▶ Material shown:
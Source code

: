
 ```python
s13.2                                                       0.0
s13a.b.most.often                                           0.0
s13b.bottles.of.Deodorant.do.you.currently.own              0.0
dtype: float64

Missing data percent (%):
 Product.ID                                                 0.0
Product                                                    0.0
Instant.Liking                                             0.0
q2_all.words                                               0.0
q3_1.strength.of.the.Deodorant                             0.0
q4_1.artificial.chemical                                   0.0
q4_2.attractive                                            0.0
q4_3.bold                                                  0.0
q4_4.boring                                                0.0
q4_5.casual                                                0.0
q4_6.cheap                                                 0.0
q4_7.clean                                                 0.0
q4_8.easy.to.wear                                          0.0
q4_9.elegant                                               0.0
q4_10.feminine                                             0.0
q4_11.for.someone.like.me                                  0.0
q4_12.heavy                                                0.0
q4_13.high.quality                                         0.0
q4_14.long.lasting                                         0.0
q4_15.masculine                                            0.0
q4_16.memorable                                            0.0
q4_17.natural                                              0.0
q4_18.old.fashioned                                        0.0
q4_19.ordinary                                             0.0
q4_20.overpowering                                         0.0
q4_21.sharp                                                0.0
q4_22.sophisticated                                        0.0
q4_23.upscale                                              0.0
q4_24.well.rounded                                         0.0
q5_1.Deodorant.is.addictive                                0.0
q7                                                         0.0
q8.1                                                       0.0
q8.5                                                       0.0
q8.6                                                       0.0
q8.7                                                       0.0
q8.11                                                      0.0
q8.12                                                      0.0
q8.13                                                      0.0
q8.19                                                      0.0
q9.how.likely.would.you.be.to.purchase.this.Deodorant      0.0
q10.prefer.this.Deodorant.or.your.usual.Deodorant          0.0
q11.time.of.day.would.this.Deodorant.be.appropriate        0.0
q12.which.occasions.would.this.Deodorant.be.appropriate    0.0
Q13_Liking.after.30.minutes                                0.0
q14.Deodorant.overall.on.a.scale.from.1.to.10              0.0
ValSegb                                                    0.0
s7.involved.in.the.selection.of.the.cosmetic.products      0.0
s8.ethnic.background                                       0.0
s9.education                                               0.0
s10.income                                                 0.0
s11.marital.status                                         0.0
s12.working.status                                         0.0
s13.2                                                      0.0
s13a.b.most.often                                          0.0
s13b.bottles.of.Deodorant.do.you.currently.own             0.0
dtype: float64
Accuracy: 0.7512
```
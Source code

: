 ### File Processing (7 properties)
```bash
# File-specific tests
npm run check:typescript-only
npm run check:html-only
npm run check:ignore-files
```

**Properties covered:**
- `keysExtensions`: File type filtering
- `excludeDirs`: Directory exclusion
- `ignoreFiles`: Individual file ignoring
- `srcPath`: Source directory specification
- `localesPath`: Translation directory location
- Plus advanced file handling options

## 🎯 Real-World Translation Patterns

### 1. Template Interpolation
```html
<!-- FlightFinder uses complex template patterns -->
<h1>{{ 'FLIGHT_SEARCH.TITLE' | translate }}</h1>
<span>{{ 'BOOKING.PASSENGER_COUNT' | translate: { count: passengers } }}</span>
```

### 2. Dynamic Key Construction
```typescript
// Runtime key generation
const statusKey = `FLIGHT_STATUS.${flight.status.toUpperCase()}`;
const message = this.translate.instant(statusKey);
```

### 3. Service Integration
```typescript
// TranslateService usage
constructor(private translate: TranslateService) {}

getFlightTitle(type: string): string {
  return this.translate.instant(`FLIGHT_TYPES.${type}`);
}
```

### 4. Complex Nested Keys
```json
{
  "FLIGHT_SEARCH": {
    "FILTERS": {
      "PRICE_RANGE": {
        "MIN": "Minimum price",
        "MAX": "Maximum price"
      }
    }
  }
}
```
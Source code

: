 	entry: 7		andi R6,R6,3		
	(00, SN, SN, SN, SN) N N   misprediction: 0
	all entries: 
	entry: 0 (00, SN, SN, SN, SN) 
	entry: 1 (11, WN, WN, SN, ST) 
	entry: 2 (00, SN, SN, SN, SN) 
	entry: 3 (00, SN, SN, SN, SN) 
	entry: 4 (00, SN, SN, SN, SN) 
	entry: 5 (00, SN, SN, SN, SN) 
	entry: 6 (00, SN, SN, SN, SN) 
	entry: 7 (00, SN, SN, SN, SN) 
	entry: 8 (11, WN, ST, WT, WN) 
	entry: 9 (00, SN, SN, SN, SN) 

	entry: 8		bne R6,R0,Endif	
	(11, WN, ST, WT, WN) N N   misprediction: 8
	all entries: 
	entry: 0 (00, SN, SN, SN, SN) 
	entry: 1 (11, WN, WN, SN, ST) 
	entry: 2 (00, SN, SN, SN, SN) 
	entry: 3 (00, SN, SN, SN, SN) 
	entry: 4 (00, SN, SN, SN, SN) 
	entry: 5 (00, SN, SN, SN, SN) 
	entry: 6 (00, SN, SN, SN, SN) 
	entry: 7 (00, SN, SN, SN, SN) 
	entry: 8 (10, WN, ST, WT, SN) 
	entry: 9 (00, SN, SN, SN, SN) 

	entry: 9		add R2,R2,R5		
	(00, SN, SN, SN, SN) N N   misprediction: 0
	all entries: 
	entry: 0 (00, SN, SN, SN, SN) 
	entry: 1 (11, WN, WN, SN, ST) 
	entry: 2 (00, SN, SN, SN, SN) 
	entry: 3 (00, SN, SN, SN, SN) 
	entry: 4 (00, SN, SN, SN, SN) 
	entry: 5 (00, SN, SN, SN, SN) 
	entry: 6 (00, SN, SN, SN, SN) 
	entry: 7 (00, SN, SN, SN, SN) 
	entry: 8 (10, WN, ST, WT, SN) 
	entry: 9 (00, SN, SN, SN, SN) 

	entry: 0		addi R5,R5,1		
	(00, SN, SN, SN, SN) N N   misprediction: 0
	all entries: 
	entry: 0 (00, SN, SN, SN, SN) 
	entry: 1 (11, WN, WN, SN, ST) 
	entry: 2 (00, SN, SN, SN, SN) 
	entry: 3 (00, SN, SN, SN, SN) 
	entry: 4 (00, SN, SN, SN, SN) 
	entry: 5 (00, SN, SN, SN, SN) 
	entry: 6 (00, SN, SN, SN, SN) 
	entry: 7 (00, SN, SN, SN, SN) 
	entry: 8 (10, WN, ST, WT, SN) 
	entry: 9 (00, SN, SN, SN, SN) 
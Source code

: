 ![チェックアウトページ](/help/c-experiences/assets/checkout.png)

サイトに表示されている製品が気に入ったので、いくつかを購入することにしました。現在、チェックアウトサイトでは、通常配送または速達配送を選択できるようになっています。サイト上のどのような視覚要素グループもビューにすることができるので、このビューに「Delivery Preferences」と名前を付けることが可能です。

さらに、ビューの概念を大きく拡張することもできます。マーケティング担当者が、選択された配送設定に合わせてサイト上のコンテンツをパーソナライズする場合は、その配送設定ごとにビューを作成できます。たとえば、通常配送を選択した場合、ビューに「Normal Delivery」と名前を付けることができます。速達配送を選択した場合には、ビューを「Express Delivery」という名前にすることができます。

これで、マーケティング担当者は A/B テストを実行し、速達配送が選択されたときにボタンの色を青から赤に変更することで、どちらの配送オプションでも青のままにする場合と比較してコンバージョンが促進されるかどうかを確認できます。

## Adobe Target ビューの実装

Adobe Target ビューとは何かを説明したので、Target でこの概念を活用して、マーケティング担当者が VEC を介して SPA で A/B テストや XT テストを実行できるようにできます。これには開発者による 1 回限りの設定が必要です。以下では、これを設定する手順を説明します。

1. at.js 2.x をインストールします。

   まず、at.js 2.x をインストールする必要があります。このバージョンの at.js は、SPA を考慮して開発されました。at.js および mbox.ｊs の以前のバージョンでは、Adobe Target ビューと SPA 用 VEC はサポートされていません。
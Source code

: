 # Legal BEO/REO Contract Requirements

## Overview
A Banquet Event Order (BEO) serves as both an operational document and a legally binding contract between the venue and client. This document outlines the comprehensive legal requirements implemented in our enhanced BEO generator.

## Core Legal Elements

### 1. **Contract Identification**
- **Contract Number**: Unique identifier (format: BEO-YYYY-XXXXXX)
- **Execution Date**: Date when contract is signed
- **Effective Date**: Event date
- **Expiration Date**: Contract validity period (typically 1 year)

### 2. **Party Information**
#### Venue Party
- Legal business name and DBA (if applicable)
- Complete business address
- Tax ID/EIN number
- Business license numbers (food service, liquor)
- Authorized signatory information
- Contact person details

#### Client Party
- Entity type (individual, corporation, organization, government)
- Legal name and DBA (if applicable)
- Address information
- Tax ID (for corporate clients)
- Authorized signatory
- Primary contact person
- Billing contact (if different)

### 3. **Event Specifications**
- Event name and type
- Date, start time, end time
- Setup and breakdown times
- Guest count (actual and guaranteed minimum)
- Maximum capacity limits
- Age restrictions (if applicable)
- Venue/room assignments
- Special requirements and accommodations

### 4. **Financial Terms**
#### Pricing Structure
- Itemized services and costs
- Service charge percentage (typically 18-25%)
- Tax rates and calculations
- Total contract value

▶ Problem statement:
Once the line with "### 3. **Event Specifications**" is located in the data above, repeat it and every later line through the end, exactly.

▶ Written reply:
### 3. **Event Specifications**
- Event name and type
- Date, start time, end time
- Setup and breakdown times
- Guest count (actual and guaranteed minimum)
- Maximum capacity limits
- Age restrictions (if applicable)
- Venue/room assignments
- Special requirements and accommodations

### 4. **Financial Terms**
#### Pricing Structure
- Itemized services and costs
- Service charge percentage (typically 18-25%)
- Tax rates and calculations
- Total contract value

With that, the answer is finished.